The reformation of Spineshank is one that I never saw happening for no other reason than the simple fact that I really didn’t think they had much more to bring to the metal table. So, after nine long years when album number four took me by surprise by landing in my inbox, to say that I was surprised is an understatement. Sadly, for Spineshank at least, it seems that my gut instinct on this band and a new album was pretty much spot on.

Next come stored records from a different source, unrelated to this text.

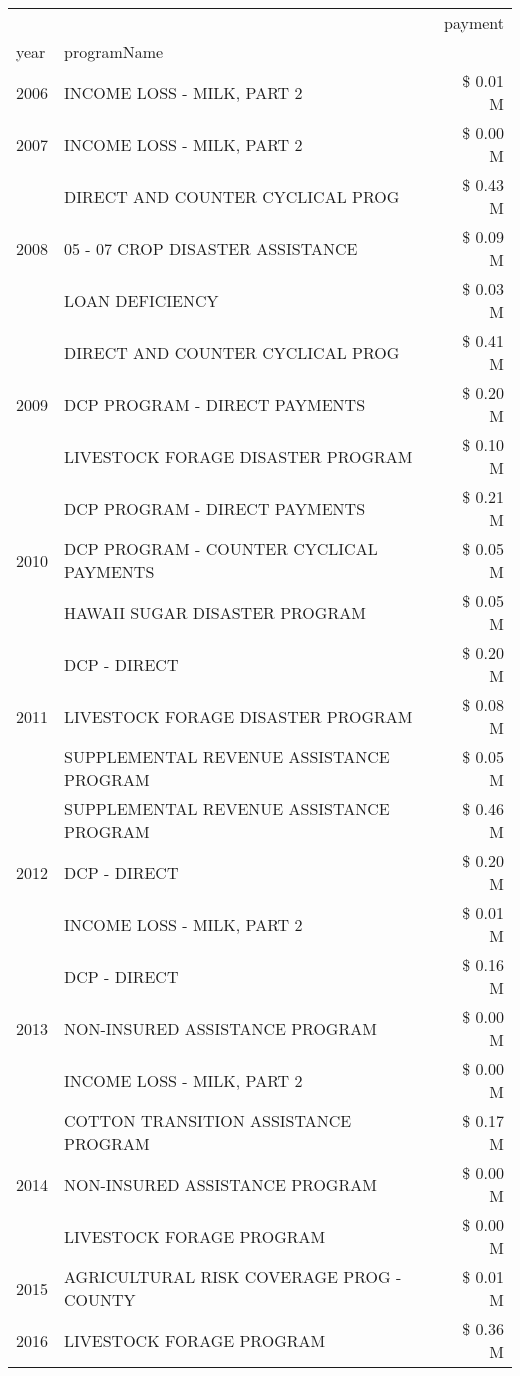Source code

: \begin{tabular}{llr}
\toprule
 &  & payment \\
year & programName &  \\
\midrule
2006 & INCOME LOSS - MILK, PART 2 & \$ 0.01 M \\
\cline{1-3}
2007 & INCOME LOSS - MILK, PART 2 & \$ 0.00 M \\
\cline{1-3}
\multirow[t]{3}{*}{2008} & DIRECT AND COUNTER CYCLICAL PROG & \$ 0.43 M \\
 & 05 - 07 CROP DISASTER ASSISTANCE & \$ 0.09 M \\
 & LOAN DEFICIENCY & \$ 0.03 M \\
\cline{1-3}
\multirow[t]{3}{*}{2009} & DIRECT AND COUNTER CYCLICAL PROG & \$ 0.41 M \\
 & DCP PROGRAM - DIRECT PAYMENTS & \$ 0.20 M \\
 & LIVESTOCK FORAGE DISASTER  PROGRAM & \$ 0.10 M \\
\cline{1-3}
\multirow[t]{3}{*}{2010} & DCP PROGRAM - DIRECT PAYMENTS & \$ 0.21 M \\
 & DCP PROGRAM - COUNTER CYCLICAL PAYMENTS & \$ 0.05 M \\
 & HAWAII SUGAR DISASTER PROGRAM & \$ 0.05 M \\
\cline{1-3}
\multirow[t]{3}{*}{2011} & DCP - DIRECT & \$ 0.20 M \\
 & LIVESTOCK FORAGE DISASTER PROGRAM & \$ 0.08 M \\
 & SUPPLEMENTAL REVENUE ASSISTANCE PROGRAM & \$ 0.05 M \\
\cline{1-3}
\multirow[t]{3}{*}{2012} & SUPPLEMENTAL REVENUE ASSISTANCE PROGRAM & \$ 0.46 M \\
 & DCP - DIRECT & \$ 0.20 M \\
 & INCOME LOSS - MILK, PART 2 & \$ 0.01 M \\
\cline{1-3}
\multirow[t]{3}{*}{2013} & DCP - DIRECT & \$ 0.16 M \\
 & NON-INSURED ASSISTANCE PROGRAM & \$ 0.00 M \\
 & INCOME LOSS - MILK, PART 2 & \$ 0.00 M \\
\cline{1-3}
\multirow[t]{3}{*}{2014} & COTTON TRANSITION ASSISTANCE PROGRAM & \$ 0.17 M \\
 & NON-INSURED ASSISTANCE PROGRAM & \$ 0.00 M \\
 & LIVESTOCK FORAGE PROGRAM & \$ 0.00 M \\
\cline{1-3}
2015 & AGRICULTURAL RISK COVERAGE PROG - COUNTY & \$ 0.01 M \\
\cline{1-3}
\multirow[t]{3}{*}{2016} & LIVESTOCK FORAGE PROGRAM                      & \$ 0.36 M \\

\end{tabular}
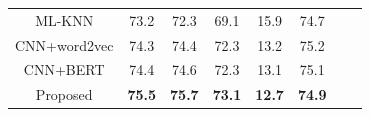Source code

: \documentclass{beamer}
\begin{document}
\begin{frame}
\begin{table}
{\begin{tabular}{cccccccc}
        ML-KNN       & 73.2                          & 72.3                          & 69.1                        & 15.9                      & 74.7                       \\
        CNN+word2vec & 74.3                          & 74.4                          & 72.3                        & 13.2                      & 75.2                       \\
        CNN+BERT     & 74.4                          & 74.6                          & 72.3                        & 13.1                      & 75.1                       \\
        Proposed     & \textbf{75.5}                 & \textbf{75.7}                 & \textbf{73.1}               & \textbf{12.7}             & \textbf{74.9}              \\
        \bottomrule
      \end{tabular}}
  \end{table}
\end{frame}
\end{document}

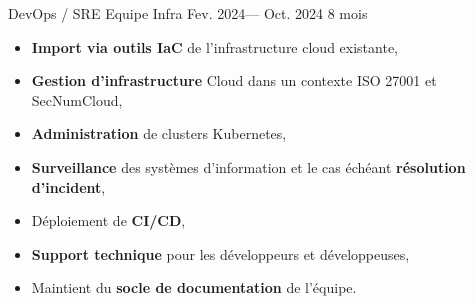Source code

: \jobposition%
{DevOps / SRE}%
{Equipe Infra}%
{Fev. 2024--- Oct. 2024}%
{8 mois}%
{
	\begin{itemize}
	  \item \textbf{Import via outils IaC} de l'infrastructure cloud existante,
		\item \textbf{Gestion d'infrastructure} Cloud dans un contexte ISO 27001 et
		      SecNumCloud,
		\item \textbf{Administration} de clusters Kubernetes,
		\item \textbf{Surveillance} des systèmes d'information et le cas échéant
		      \textbf{résolution d'incident},
		\item Déploiement de \textbf{CI/CD},
		\item \textbf{Support technique} pour les développeurs et développeuses,
		\item Maintient du \textbf{socle de documentation} de l'équipe.
	\end{itemize}
}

It seems that not much has changed as far as Spineshank 2012 is concerned. After the lack lustre Self Destructive Pattern, the very dry sounding Anger Denial Acceptance feels as though they are trying to recapture the finely tuned balance of The Height of Callousness but they are coming up short. The end result is a baker’s dozen of tracks that reek of that all too familiar Spineshank story screamed vocals, clean singing, aggro parts, melodic/gentle parts. All in all, they sound uninspired for the most part.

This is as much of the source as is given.